I think that's also another sign of a really effective leader: if they’ll put themselves in pain today for the betterment of themselves and the company as they build their teams. And they have the constitution to do that.
You’ve shared some fantastic advice with us. What's the best advice you've been given in your career?
The best advice in my career was given to me by Graham Smith, a CFO I worked with as a recruiter at three of his companies, building his finance and accounting teams while I was at Kforce.
After 5 yrs of working together he asked me what I was still doing there - that I could do so much more. This is what ultimately inspired me to start BVOH. He went on to become the CFO at Salesforce and I continued to partner with him there.
Without that push from someone I trusted and respected immensely I don’t know if I would have considered making a big change like this (things were going very well for me at Kforce), or had the courage to do it, and it ended up being the best decision I’ve ever made.
Can you share a favorite resource, podcast, book or something that you recommend all finance leaders should check out?

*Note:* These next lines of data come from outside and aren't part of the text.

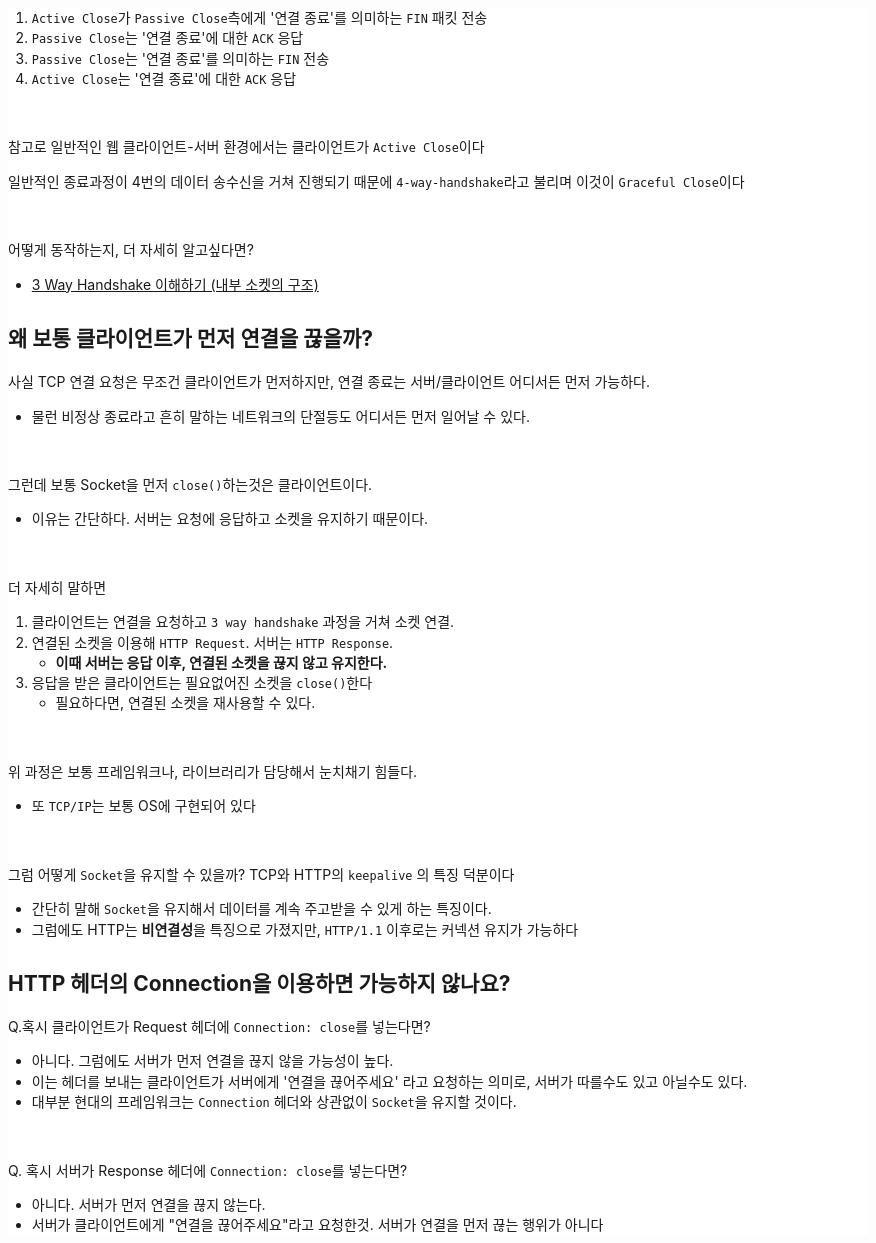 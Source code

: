 1. `Active Close`가 `Passive Close`측에게 '연결 종료'를 의미하는 `FIN` 패킷 전송
2. `Passive Close`는 '연결 종료'에 대한 `ACK` 응답
3. `Passive Close`는 '연결 종료'를 의미하는 `FIN` 전송
4. `Active Close`는 '연결 종료'에 대한 `ACK` 응답

<br/>

참고로 일반적인 웹 클라이언트-서버 환경에서는 클라이언트가 `Active Close`이다

일반적인 종료과정이 4번의 데이터 송수신을 거쳐 진행되기 때문에 `4-way-handshake`라고 불리며 이것이 `Graceful Close`이다

<br/>

어떻게 동작하는지, 더 자세히 알고싶다면? 
- [3 Way Handshake 이해하기 (내부 소켓의 구조)](/network/3-way-handshake-with-c/)

## 왜 보통 클라이언트가 먼저 연결을 끊을까?

사실 TCP 연결 요청은 무조건 클라이언트가 먼저하지만, 연결 종료는 서버/클라이언트 어디서든 먼저 가능하다.
- 물런 비정상 종료라고 흔히 말하는 네트워크의 단절등도 어디서든 먼저 일어날 수 있다.

<br/>

그런데 보통 Socket을 먼저 `close()`하는것은 클라이언트이다.
- 이유는 간단하다. 서버는 요청에 응답하고 소켓을 유지하기 때문이다. 

<br/>

더 자세히 말하면

1. 클라이언트는 연결을 요청하고 `3 way handshake` 과정을 거쳐 소켓 연결.
2. 연결된 소켓을 이용해 `HTTP Request`. 서버는 `HTTP Response`. 
   - **이때 서버는 응답 이후, 연결된 소켓을 끊지 않고 유지한다.**
3. 응답을 받은 클라이언트는 필요없어진 소켓을 `close()`한다
   - 필요하다면, 연결된 소켓을 재사용할 수 있다.

<br/>

위 과정은 보통 프레임워크나, 라이브러리가 담당해서 눈치채기 힘들다.
- 또 `TCP/IP`는 보통 OS에 구현되어 있다

<br/>

그럼 어떻게 `Socket`을 유지할 수 있을까? TCP와 HTTP의 `keepalive` 의 특징 덕분이다
- 간단히 말해 `Socket`을 유지해서 데이터를 계속 주고받을 수 있게 하는 특징이다.
- 그럼에도 HTTP는 **비연결성**을 특징으로 가졌지만, `HTTP/1.1` 이후로는 커넥션 유지가 가능하다


## HTTP 헤더의 Connection을 이용하면 가능하지 않나요?


Q.혹시 클라이언트가 Request 헤더에 `Connection: close`를 넣는다면?
- 아니다. 그럼에도 서버가 먼저 연결을 끊지 않을 가능성이 높다.
- 이는 헤더를 보내는 클라이언트가 서버에게 '연결을 끊어주세요' 라고 요청하는 의미로, 서버가 따를수도 있고 아닐수도 있다.
- 대부분 현대의 프레임워크는 `Connection` 헤더와 상관없이 `Socket`을 유지할 것이다.

<br/>

Q. 혹시 서버가 Response 헤더에 `Connection: close`를 넣는다면?
- 아니다. 서버가 먼저 연결을 끊지 않는다.
- 서버가 클라이언트에게 "연결을 끊어주세요"라고 요청한것. 서버가 연결을 먼저 끊는 행위가 아니다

The podcasts I listen to weekly are:
Ten Percent Happier with Dan Harris – this is primarily about meditation and wellness, but they cover a wide range of topics including everything social justice, the pandemic, how to get more sleep, relationships, etc. It helps me to be grounded and work on myself, which in turn helps me to be a better leader, parent, spouse.
The Goal Digger by Jenna Kutcher – this showcases female entrepreneurs. It’s focused on starting and growing your own business, and all things digital marketing. Because I run marketing for the company, I’ve learned a lot about launches and digital marketing. But the guests are also very inspiring women, and it keeps me motivated to keep pushing and challenging myself.
How I Built This with Guy Raz – interviews insanely successful entrepreneurs (Canva, Soul Cycle, Lululemon, Tom’s, etc.). Really relatable and inspiring, particularly to hear the humble beginnings of so many successful people and how they pushed through the tough times
Thanks so much for sharing your perspective on modern finance leadership with the CFO Connect community, Leslie!